▶ [Plain-text document sources]:
Content starts

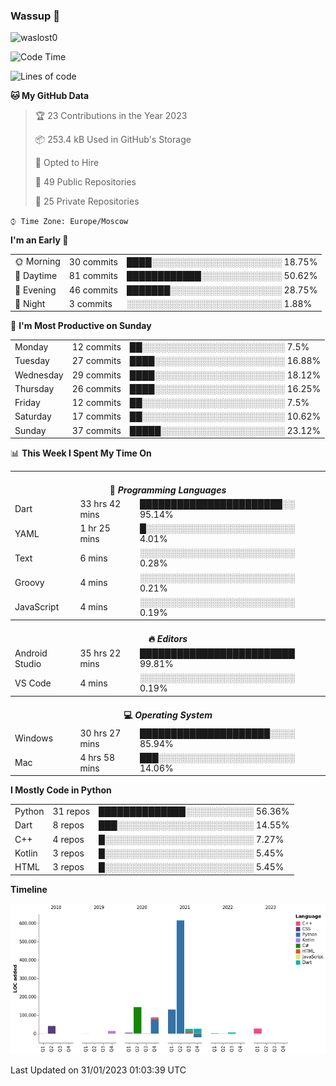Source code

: ### Wassup 👋

<p align="left"> <img src="https://komarev.com/ghpvc/?username=waslost0" alt="waslost0" /></p>

<!--START_SECTION:waka-->
![Code Time](http://img.shields.io/badge/Code%20Time-2%2C073%20hrs%2034%20mins-blue)

![Lines of code](https://img.shields.io/badge/From%20Hello%20World%20I%27ve%20Written-1%20Million%20lines%20of%20code-blue)

**🐱 My GitHub Data** 

> 🏆 23 Contributions in the Year 2023
 > 
> 📦 253.4 kB Used in GitHub's Storage 
 > 
> 💼 Opted to Hire
 > 
> 📜 49 Public Repositories 
 > 
> 🔑 25 Private Repositories  
 > 
`⌚︎ Time Zone: Europe/Moscow`

**I'm an Early 🐤** 

<table>
 <tr><td>🌞 Morning</td><td>30 commits</td><td>████░░░░░░░░░░░░░░░░░░░░░ 18.75%</td></tr> 
 <tr><td>🌆 Daytime</td><td>81 commits</td><td>████████████░░░░░░░░░░░░░ 50.62%</td></tr> 
 <tr><td>🌃 Evening</td><td>46 commits</td><td>███████░░░░░░░░░░░░░░░░░░ 28.75%</td></tr> 
 <tr><td>🌙 Night</td><td>3 commits</td><td>░░░░░░░░░░░░░░░░░░░░░░░░░ 1.88%</td></tr>
</table>

📅 **I'm Most Productive on Sunday** 

<table>
 <tr><td>Monday</td><td>12 commits</td><td>██░░░░░░░░░░░░░░░░░░░░░░░ 7.5%</td></tr> 
 <tr><td>Tuesday</td><td>27 commits</td><td>████░░░░░░░░░░░░░░░░░░░░░ 16.88%</td></tr> 
 <tr><td>Wednesday</td><td>29 commits</td><td>████░░░░░░░░░░░░░░░░░░░░░ 18.12%</td></tr> 
 <tr><td>Thursday</td><td>26 commits</td><td>████░░░░░░░░░░░░░░░░░░░░░ 16.25%</td></tr> 
 <tr><td>Friday</td><td>12 commits</td><td>██░░░░░░░░░░░░░░░░░░░░░░░ 7.5%</td></tr> 
 <tr><td>Saturday</td><td>17 commits</td><td>██░░░░░░░░░░░░░░░░░░░░░░░ 10.62%</td></tr> 
 <tr><td>Sunday</td><td>37 commits</td><td>█████░░░░░░░░░░░░░░░░░░░░ 23.12%</td></tr>
</table>

📊 **This Week I Spent My Time On** 

<table>
<tr><th colspan="3"><br>💬 <i>Programming Languages</i></th></tr> 
 <tr><td>Dart</td><td>33 hrs 42 mins</td><td>███████████████████████░░ 95.14%</td></tr> 
 <tr><td>YAML</td><td>1 hr 25 mins</td><td>█░░░░░░░░░░░░░░░░░░░░░░░░ 4.01%</td></tr> 
 <tr><td>Text</td><td>6 mins</td><td>░░░░░░░░░░░░░░░░░░░░░░░░░ 0.28%</td></tr> 
 <tr><td>Groovy</td><td>4 mins</td><td>░░░░░░░░░░░░░░░░░░░░░░░░░ 0.21%</td></tr> 
 <tr><td>JavaScript</td><td>4 mins</td><td>░░░░░░░░░░░░░░░░░░░░░░░░░ 0.19%</td></tr>

<tr><th colspan="3"><br>🔥 <i>Editors</i></th></tr> 
 <tr><td>Android Studio</td><td>35 hrs 22 mins</td><td>█████████████████████████ 99.81%</td></tr> 
 <tr><td>VS Code</td><td>4 mins</td><td>░░░░░░░░░░░░░░░░░░░░░░░░░ 0.19%</td></tr>

<tr><th colspan="3"><br>💻 <i>Operating System</i></th></tr> 
 <tr><td>Windows</td><td>30 hrs 27 mins</td><td>█████████████████████░░░░ 85.94%</td></tr> 
 <tr><td>Mac</td><td>4 hrs 58 mins</td><td>███░░░░░░░░░░░░░░░░░░░░░░ 14.06%</td></tr>
</table>

**I Mostly Code in Python** 

<table>
 <tr><td>Python</td><td>31 repos</td><td>██████████████░░░░░░░░░░░ 56.36%</td></tr> 
 <tr><td>Dart</td><td>8 repos</td><td>███░░░░░░░░░░░░░░░░░░░░░░ 14.55%</td></tr> 
 <tr><td>C++</td><td>4 repos</td><td>█░░░░░░░░░░░░░░░░░░░░░░░░ 7.27%</td></tr> 
 <tr><td>Kotlin</td><td>3 repos</td><td>█░░░░░░░░░░░░░░░░░░░░░░░░ 5.45%</td></tr> 
 <tr><td>HTML</td><td>3 repos</td><td>█░░░░░░░░░░░░░░░░░░░░░░░░ 5.45%</td></tr>
</table>


**Timeline**

![Chart not found](https://raw.githubusercontent.com/waslost0/waslost0/master/charts/bar_graph.png) 


 Last Updated on 31/01/2023 01:03:39 UTC
<!--END_SECTION:waka-->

Content ends

▶ [REQUIRED ACTION]: Keep every word of the lines above unchanged in the copy, and omit the pictures.

▶ [SOLUTION TO THIS TASK]:
Source code

: ### Wassup 👋

<p align="left"> <img src="https://komarev.com/ghpvc/?username=waslost0" alt="waslost0" /></p>

<!--START_SECTION:waka-->
![Code Time](http://img.shields.io/badge/Code%20Time-2%2C073%20hrs%2034%20mins-blue)

![Lines of code](https://img.shields.io/badge/From%20Hello%20World%20I%27ve%20Written-1%20Million%20lines%20of%20code-blue)

**🐱 My GitHub Data** 

> 🏆 23 Contributions in the Year 2023
 > 
> 📦 253.4 kB Used in GitHub's Storage 
 > 
> 💼 Opted to Hire
 > 
> 📜 49 Public Repositories 
 > 
> 🔑 25 Private Repositories  
 > 
`⌚︎ Time Zone: Europe/Moscow`

**I'm an Early 🐤** 

<table>
 <tr><td>🌞 Morning</td><td>30 commits</td><td>████░░░░░░░░░░░░░░░░░░░░░ 18.75%</td></tr> 
 <tr><td>🌆 Daytime</td><td>81 commits</td><td>████████████░░░░░░░░░░░░░ 50.62%</td></tr> 
 <tr><td>🌃 Evening</td><td>46 commits</td><td>███████░░░░░░░░░░░░░░░░░░ 28.75%</td></tr> 
 <tr><td>🌙 Night</td><td>3 commits</td><td>░░░░░░░░░░░░░░░░░░░░░░░░░ 1.88%</td></tr>
</table>

📅 **I'm Most Productive on Sunday** 

<table>
 <tr><td>Monday</td><td>12 commits</td><td>██░░░░░░░░░░░░░░░░░░░░░░░ 7.5%</td></tr> 
 <tr><td>Tuesday</td><td>27 commits</td><td>████░░░░░░░░░░░░░░░░░░░░░ 16.88%</td></tr> 
 <tr><td>Wednesday</td><td>29 commits</td><td>████░░░░░░░░░░░░░░░░░░░░░ 18.12%</td></tr> 
 <tr><td>Thursday</td><td>26 commits</td><td>████░░░░░░░░░░░░░░░░░░░░░ 16.25%</td></tr> 
 <tr><td>Friday</td><td>12 commits</td><td>██░░░░░░░░░░░░░░░░░░░░░░░ 7.5%</td></tr> 
 <tr><td>Saturday</td><td>17 commits</td><td>██░░░░░░░░░░░░░░░░░░░░░░░ 10.62%</td></tr> 
 <tr><td>Sunday</td><td>37 commits</td><td>█████░░░░░░░░░░░░░░░░░░░░ 23.12%</td></tr>
</table>

📊 **This Week I Spent My Time On** 

<table>
<tr><th colspan="3"><br>💬 <i>Programming Languages</i></th></tr> 
 <tr><td>Dart</td><td>33 hrs 42 mins</td><td>███████████████████████░░ 95.14%</td></tr> 
 <tr><td>YAML</td><td>1 hr 25 mins</td><td>█░░░░░░░░░░░░░░░░░░░░░░░░ 4.01%</td></tr> 
 <tr><td>Text</td><td>6 mins</td><td>░░░░░░░░░░░░░░░░░░░░░░░░░ 0.28%</td></tr> 
 <tr><td>Groovy</td><td>4 mins</td><td>░░░░░░░░░░░░░░░░░░░░░░░░░ 0.21%</td></tr> 
 <tr><td>JavaScript</td><td>4 mins</td><td>░░░░░░░░░░░░░░░░░░░░░░░░░ 0.19%</td></tr>

<tr><th colspan="3"><br>🔥 <i>Editors</i></th></tr> 
 <tr><td>Android Studio</td><td>35 hrs 22 mins</td><td>█████████████████████████ 99.81%</td></tr> 
 <tr><td>VS Code</td><td>4 mins</td><td>░░░░░░░░░░░░░░░░░░░░░░░░░ 0.19%</td></tr>

<tr><th colspan="3"><br>💻 <i>Operating System</i></th></tr> 
 <tr><td>Windows</td><td>30 hrs 27 mins</td><td>█████████████████████░░░░ 85.94%</td></tr> 
 <tr><td>Mac</td><td>4 hrs 58 mins</td><td>███░░░░░░░░░░░░░░░░░░░░░░ 14.06%</td></tr>
</table>

**I Mostly Code in Python** 

<table>
 <tr><td>Python</td><td>31 repos</td><td>██████████████░░░░░░░░░░░ 56.36%</td></tr> 
 <tr><td>Dart</td><td>8 repos</td><td>███░░░░░░░░░░░░░░░░░░░░░░ 14.55%</td></tr> 
 <tr><td>C++</td><td>4 repos</td><td>█░░░░░░░░░░░░░░░░░░░░░░░░ 7.27%</td></tr> 
 <tr><td>Kotlin</td><td>3 repos</td><td>█░░░░░░░░░░░░░░░░░░░░░░░░ 5.45%</td></tr> 
 <tr><td>HTML</td><td>3 repos</td><td>█░░░░░░░░░░░░░░░░░░░░░░░░ 5.45%</td></tr>
</table>


**Timeline**

![Chart not found](https://raw.githubusercontent.com/waslost0/waslost0/master/charts/bar_graph.png) 


 Last Updated on 31/01/2023 01:03:39 UTC
<!--END_SECTION:waka-->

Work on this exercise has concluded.